**TASK REQUIREMENTS**:
Among these records, which lines include "لدرجة"? Copy them out.

*** Opening RECORDS FOR PROCESSING ***

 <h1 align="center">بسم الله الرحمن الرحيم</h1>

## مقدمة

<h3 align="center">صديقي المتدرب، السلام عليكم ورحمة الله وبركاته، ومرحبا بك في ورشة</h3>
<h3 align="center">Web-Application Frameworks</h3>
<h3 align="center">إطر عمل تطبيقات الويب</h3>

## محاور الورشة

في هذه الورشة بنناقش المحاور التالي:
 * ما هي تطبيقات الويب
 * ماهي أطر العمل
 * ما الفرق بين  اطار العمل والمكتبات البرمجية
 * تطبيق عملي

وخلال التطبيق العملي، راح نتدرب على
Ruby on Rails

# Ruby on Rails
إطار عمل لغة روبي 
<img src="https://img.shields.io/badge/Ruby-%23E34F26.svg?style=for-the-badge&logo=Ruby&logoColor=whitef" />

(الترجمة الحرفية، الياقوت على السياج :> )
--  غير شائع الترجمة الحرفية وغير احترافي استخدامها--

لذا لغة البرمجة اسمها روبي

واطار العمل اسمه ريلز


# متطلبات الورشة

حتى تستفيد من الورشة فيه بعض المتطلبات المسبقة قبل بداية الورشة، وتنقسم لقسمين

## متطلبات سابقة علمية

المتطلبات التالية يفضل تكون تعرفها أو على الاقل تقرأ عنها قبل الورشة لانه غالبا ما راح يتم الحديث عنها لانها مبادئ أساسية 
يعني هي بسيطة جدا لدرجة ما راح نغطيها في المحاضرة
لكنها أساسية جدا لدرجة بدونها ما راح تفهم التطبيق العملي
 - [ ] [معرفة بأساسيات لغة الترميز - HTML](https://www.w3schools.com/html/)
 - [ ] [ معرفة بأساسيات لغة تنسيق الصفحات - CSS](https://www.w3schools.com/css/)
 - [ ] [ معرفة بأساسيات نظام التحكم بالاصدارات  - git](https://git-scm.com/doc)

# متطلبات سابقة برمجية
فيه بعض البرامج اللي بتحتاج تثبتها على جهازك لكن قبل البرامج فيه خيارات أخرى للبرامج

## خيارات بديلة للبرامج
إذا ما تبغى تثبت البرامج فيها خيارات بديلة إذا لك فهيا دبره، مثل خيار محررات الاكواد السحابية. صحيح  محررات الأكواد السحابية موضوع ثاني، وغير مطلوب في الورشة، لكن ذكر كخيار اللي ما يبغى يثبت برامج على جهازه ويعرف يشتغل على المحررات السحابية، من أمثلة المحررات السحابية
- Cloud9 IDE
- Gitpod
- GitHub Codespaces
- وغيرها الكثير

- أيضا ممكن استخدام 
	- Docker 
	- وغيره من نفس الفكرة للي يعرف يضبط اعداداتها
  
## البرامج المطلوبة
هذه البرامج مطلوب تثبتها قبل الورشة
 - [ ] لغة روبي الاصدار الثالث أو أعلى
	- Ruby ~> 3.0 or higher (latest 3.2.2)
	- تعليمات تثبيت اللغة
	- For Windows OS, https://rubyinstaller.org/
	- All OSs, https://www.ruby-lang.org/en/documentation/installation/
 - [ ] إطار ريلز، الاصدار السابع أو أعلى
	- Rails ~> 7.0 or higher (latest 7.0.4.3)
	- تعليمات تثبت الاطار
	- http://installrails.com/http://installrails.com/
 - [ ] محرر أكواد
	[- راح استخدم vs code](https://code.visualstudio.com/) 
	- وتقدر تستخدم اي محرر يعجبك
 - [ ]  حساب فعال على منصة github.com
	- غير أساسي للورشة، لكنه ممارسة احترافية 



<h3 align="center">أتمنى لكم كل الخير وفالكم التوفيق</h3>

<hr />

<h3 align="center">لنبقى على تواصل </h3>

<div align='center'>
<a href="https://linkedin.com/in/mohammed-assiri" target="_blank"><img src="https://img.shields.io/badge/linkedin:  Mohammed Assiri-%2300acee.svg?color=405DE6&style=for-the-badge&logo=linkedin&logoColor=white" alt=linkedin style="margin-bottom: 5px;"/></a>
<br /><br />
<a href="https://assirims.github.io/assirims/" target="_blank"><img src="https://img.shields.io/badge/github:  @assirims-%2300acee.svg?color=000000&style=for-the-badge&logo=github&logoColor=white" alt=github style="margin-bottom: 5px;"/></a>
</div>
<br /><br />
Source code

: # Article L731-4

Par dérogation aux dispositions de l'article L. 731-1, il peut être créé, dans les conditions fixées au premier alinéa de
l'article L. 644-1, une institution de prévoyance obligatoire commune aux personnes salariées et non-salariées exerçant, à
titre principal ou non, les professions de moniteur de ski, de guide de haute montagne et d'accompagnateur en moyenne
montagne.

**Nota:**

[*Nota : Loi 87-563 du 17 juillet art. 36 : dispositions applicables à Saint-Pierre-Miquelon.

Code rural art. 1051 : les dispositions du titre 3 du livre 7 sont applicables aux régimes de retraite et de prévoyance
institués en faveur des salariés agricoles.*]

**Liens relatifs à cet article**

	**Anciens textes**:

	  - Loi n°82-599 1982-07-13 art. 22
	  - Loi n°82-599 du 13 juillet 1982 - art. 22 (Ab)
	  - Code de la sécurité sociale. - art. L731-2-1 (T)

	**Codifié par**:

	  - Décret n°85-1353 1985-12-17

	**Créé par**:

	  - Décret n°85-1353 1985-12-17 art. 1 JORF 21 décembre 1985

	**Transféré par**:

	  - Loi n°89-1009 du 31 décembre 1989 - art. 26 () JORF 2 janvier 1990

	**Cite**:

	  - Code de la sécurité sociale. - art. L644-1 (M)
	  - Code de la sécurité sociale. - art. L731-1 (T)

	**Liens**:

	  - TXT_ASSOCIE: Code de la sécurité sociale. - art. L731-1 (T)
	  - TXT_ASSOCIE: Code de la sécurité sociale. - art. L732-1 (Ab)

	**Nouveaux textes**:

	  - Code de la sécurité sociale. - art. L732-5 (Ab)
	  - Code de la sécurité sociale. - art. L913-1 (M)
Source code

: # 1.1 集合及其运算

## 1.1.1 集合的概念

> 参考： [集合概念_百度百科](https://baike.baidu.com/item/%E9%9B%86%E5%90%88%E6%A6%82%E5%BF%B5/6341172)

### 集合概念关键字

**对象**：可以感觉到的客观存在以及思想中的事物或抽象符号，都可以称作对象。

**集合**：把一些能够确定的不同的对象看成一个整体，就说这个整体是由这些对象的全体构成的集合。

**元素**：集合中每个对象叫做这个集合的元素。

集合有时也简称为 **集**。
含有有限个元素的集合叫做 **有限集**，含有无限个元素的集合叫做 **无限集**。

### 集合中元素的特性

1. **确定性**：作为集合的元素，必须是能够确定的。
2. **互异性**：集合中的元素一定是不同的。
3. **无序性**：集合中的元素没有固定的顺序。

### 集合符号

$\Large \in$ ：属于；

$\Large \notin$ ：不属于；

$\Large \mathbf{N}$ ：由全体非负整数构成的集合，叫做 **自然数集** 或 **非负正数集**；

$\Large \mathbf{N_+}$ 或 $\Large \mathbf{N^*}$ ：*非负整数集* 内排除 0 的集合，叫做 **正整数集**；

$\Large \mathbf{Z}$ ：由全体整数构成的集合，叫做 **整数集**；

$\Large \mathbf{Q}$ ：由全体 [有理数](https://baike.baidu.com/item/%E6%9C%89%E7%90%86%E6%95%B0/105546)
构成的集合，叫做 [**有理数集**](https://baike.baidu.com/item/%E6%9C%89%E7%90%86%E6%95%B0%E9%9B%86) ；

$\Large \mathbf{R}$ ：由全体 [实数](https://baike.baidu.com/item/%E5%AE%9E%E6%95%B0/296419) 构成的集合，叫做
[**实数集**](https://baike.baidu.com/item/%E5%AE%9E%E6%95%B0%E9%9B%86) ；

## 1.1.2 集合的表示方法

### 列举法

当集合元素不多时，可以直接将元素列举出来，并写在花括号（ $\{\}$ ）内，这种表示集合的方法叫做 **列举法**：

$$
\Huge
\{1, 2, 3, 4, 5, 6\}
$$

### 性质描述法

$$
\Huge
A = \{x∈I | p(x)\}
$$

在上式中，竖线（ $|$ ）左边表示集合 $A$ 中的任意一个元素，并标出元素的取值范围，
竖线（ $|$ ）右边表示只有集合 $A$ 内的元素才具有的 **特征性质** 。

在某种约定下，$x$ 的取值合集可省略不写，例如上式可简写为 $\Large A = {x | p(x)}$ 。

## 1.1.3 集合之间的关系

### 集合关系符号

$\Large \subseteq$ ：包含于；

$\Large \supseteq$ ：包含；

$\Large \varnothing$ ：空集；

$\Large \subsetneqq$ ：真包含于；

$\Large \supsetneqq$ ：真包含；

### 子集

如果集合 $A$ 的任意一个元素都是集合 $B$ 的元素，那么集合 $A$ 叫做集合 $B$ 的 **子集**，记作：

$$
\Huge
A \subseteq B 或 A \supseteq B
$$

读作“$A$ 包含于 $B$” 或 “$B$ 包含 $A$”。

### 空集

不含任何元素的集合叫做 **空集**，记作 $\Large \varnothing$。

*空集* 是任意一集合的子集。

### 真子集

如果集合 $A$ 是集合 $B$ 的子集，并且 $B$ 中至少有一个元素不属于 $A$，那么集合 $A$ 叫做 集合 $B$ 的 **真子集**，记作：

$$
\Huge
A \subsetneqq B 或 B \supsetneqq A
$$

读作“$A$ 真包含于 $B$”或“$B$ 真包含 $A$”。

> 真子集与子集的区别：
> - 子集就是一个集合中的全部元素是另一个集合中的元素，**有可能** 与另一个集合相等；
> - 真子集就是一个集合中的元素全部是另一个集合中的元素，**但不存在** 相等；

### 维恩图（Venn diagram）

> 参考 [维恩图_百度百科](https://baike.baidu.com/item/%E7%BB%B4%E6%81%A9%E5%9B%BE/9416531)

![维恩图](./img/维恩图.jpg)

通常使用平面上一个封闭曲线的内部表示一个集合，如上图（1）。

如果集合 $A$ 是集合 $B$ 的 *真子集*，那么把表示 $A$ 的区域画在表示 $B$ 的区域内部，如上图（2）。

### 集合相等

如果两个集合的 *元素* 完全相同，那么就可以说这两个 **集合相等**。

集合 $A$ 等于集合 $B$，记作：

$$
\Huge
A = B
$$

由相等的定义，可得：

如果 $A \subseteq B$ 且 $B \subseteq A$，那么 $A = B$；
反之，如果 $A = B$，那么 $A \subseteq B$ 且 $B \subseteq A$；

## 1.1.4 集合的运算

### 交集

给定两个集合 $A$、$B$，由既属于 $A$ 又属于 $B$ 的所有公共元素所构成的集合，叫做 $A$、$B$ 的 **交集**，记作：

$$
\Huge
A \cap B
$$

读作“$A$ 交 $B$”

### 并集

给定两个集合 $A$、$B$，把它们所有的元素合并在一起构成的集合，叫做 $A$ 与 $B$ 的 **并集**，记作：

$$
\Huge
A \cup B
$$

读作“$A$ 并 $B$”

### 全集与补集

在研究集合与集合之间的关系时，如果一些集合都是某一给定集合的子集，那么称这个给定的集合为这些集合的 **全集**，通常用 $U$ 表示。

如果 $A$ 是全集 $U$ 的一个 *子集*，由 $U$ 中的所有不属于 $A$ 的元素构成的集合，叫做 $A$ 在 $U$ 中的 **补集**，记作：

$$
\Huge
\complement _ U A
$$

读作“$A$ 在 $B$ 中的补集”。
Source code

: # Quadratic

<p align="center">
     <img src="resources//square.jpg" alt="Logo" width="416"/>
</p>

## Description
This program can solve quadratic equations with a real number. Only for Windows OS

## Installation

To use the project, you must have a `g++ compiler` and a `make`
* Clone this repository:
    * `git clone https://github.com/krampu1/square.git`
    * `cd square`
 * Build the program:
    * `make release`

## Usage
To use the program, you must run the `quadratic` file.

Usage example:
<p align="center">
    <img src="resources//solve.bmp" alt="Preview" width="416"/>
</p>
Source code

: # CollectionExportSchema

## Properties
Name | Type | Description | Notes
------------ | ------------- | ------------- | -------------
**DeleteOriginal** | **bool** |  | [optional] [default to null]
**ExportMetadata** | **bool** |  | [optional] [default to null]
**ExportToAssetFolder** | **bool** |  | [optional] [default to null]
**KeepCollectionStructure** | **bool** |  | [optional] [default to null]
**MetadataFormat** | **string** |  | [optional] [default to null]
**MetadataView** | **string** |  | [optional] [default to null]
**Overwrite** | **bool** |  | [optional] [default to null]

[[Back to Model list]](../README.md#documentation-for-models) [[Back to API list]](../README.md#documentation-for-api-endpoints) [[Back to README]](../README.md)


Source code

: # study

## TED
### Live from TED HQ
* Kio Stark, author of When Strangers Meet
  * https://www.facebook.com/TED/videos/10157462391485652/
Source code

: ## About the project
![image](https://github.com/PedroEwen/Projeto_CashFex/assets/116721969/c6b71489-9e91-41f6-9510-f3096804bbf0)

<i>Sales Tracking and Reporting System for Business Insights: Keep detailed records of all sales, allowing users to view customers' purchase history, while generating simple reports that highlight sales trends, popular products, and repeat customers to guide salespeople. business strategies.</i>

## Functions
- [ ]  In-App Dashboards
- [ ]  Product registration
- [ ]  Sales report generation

*** Closing RECORDS FOR PROCESSING ***

**RESULT OF THIS EXERCISE**:
يعني هي بسيطة جدا لدرجة ما راح نغطيها في المحاضرة
لكنها أساسية جدا لدرجة بدونها ما راح تفهم التطبيق العملي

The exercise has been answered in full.